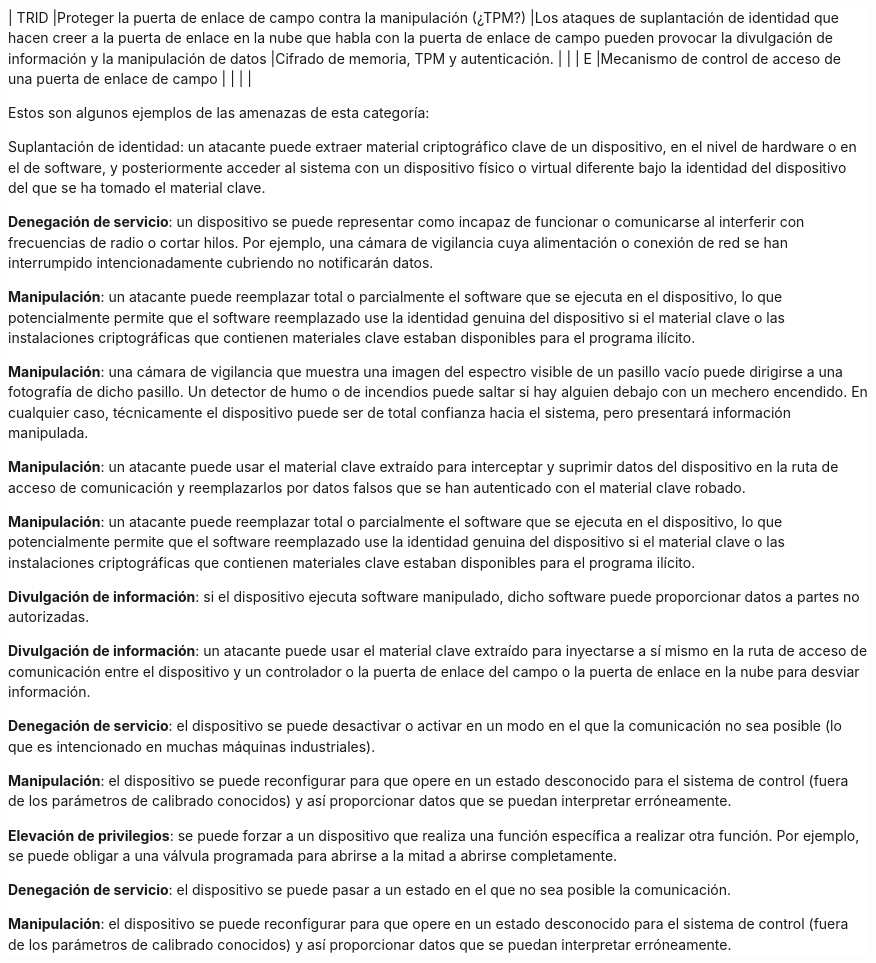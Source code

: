 | TRID |Proteger la puerta de enlace de campo contra la manipulación (¿TPM?) |Los ataques de suplantación de identidad que hacen creer a la puerta de enlace en la nube que habla con la puerta de enlace de campo pueden provocar la divulgación de información y la manipulación de datos |Cifrado de memoria, TPM y autenticación. | |
| E |Mecanismo de control de acceso de una puerta de enlace de campo | | | |

Estos son algunos ejemplos de las amenazas de esta categoría:

Suplantación de identidad: un atacante puede extraer material criptográfico clave de un dispositivo, en el nivel de hardware o en el de software, y posteriormente acceder al sistema con un dispositivo físico o virtual diferente bajo la identidad del dispositivo del que se ha tomado el material clave.

**Denegación de servicio**: un dispositivo se puede representar como incapaz de funcionar o comunicarse al interferir con frecuencias de radio o cortar hilos. Por ejemplo, una cámara de vigilancia cuya alimentación o conexión de red se han interrumpido intencionadamente cubriendo no notificarán datos.

**Manipulación**: un atacante puede reemplazar total o parcialmente el software que se ejecuta en el dispositivo, lo que potencialmente permite que el software reemplazado use la identidad genuina del dispositivo si el material clave o las instalaciones criptográficas que contienen materiales clave estaban disponibles para el programa ilícito.

**Manipulación**: una cámara de vigilancia que muestra una imagen del espectro visible de un pasillo vacío puede dirigirse a una fotografía de dicho pasillo. Un detector de humo o de incendios puede saltar si hay alguien debajo con un mechero encendido. En cualquier caso, técnicamente el dispositivo puede ser de total confianza hacia el sistema, pero presentará información manipulada.

**Manipulación**: un atacante puede usar el material clave extraído para interceptar y suprimir datos del dispositivo en la ruta de acceso de comunicación y reemplazarlos por datos falsos que se han autenticado con el material clave robado.

**Manipulación**: un atacante puede reemplazar total o parcialmente el software que se ejecuta en el dispositivo, lo que potencialmente permite que el software reemplazado use la identidad genuina del dispositivo si el material clave o las instalaciones criptográficas que contienen materiales clave estaban disponibles para el programa ilícito.

**Divulgación de información**: si el dispositivo ejecuta software manipulado, dicho software puede proporcionar datos a partes no autorizadas.

**Divulgación de información**: un atacante puede usar el material clave extraído para inyectarse a sí mismo en la ruta de acceso de comunicación entre el dispositivo y un controlador o la puerta de enlace del campo o la puerta de enlace en la nube para desviar información.

**Denegación de servicio**: el dispositivo se puede desactivar o activar en un modo en el que la comunicación no sea posible (lo que es intencionado en muchas máquinas industriales).

**Manipulación**: el dispositivo se puede reconfigurar para que opere en un estado desconocido para el sistema de control (fuera de los parámetros de calibrado conocidos) y así proporcionar datos que se puedan interpretar erróneamente.

**Elevación de privilegios**: se puede forzar a un dispositivo que realiza una función específica a realizar otra función. Por ejemplo, se puede obligar a una válvula programada para abrirse a la mitad a abrirse completamente.

**Denegación de servicio**: el dispositivo se puede pasar a un estado en el que no sea posible la comunicación.

**Manipulación**: el dispositivo se puede reconfigurar para que opere en un estado desconocido para el sistema de control (fuera de los parámetros de calibrado conocidos) y así proporcionar datos que se puedan interpretar erróneamente.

→ How to complete this task
Note how many lines of the entries contain the string "ruta", then give that number by itself.

→ Answer space
2